Actors in offbeat ‘Pushing Daisies' must keep their distance

Rick Bentley
McClatchy Newspapers (MCT)
PUSHING DAISIES - 8 p.m. EST Wednesdays - ABC

BURBANK, Calif. - Anna Friel avoids bumping into her "Pushing Daisies" co-star Lee Pace at all costs, at least when they are at work.

There's no tiff between the British actress who plays the optimistic Chuck and the Oklahoma native who portrays the heavy-hearted Ned. Fans of their show, "Pushing Daisies," know they can never touch during an episode. Chuck would die. She's only back among the living because Ned has this special ability.

This odd no-contact rule has turned the pair into the most unrequited lovers since Shakespeare's Romeo and Juliet.

"Barry Sonnefeld was the director of the first episode. And his only note to us was, 'Guys, you have just got to be really careful.' Because of the format we shot in, there are times when our characters have to be close together, and everyone gets worried," Friel says during an interview on the show's central restaurant set at the Warner Bros. lot.

"Pushing Daisies" captured the fancy of viewers last year. The writers' strike ended the show after only nine episodes. It has not regained the same ratings magic in this, its second season. And the series will have been off the air for at least two weeks because of election coverage and the Country Music Association Awards.

The no-touch rule might create headaches for the cast and crew. But Friel is convinced it is the whole idea of "you can look but not touch" that viewers understand.

Friel says the boundaries make her work harder.

"If I reach out and touch you, that says so much. But rather you have to have 10 sentences to explain that. The power of touch is such an incredibly important sense. I have always said if I had to lose one sense, that is the one I would hate to lose," Friel says.

One touch onscreen would put a dagger into the mythology that has made the show so different. And it has been a different role for Friel. Most of the work she has done since she started acting at age 13 has been dramatic roles such as "The Fear" and "Goal!"

"I try to mix it up because there is a shelf life for every actress," Friel, 32, says. "As soon as the lines (on the face) begin to appear, then you start to play the mother as opposed to the girlfriend.

"I don't know what I would do if I couldn't act. So I decided to try and give myself longevity by being able to be a character actress rather than a pretty face."

She stops and smiles. Her cheeks turn slightly red. Friel adds, "That sounds a bit like I am saying I have a pretty face. It's an all-right face."

Her next film role, compared to "Pushing Daisies," will be as different as cherry and rhubarb pies. She gets to use her heavy British accent to play a Cambridge Medical student in the movie version of Saturday morning TV's "Land of the Lost."
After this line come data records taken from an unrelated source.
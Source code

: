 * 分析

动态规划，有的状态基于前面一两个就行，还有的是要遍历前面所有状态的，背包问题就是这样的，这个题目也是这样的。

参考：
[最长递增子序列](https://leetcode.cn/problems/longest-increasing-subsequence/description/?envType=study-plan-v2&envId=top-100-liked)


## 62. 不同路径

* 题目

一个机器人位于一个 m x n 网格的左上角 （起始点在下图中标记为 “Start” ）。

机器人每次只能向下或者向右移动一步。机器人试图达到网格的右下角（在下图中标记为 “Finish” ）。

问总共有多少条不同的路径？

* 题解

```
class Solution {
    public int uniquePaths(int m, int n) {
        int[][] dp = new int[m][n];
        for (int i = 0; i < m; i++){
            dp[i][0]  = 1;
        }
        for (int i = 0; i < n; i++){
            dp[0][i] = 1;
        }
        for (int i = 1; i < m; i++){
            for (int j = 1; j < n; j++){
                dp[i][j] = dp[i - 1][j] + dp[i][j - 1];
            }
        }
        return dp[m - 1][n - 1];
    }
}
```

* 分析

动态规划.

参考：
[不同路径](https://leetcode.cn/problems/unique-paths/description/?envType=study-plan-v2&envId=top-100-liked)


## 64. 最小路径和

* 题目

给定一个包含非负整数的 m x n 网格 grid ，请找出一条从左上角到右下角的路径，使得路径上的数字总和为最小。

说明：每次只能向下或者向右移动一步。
Friel had not seen an episode of the TV series when she found herself auditioning with the film's star, Will Ferrell. They had to shout at pretend dinosaurs. In hindsight, Friel is glad she did not seek out the show. The character she plays was only 14 years old in the series.

"I still wear the pigtails, and she has a mouth on her," Friel says. "The big difference is you can no longer see the zippers on the Sleestak. And there is a nice love story."

At least in "Land of the Lost," Friel will be able to bump into her leading man.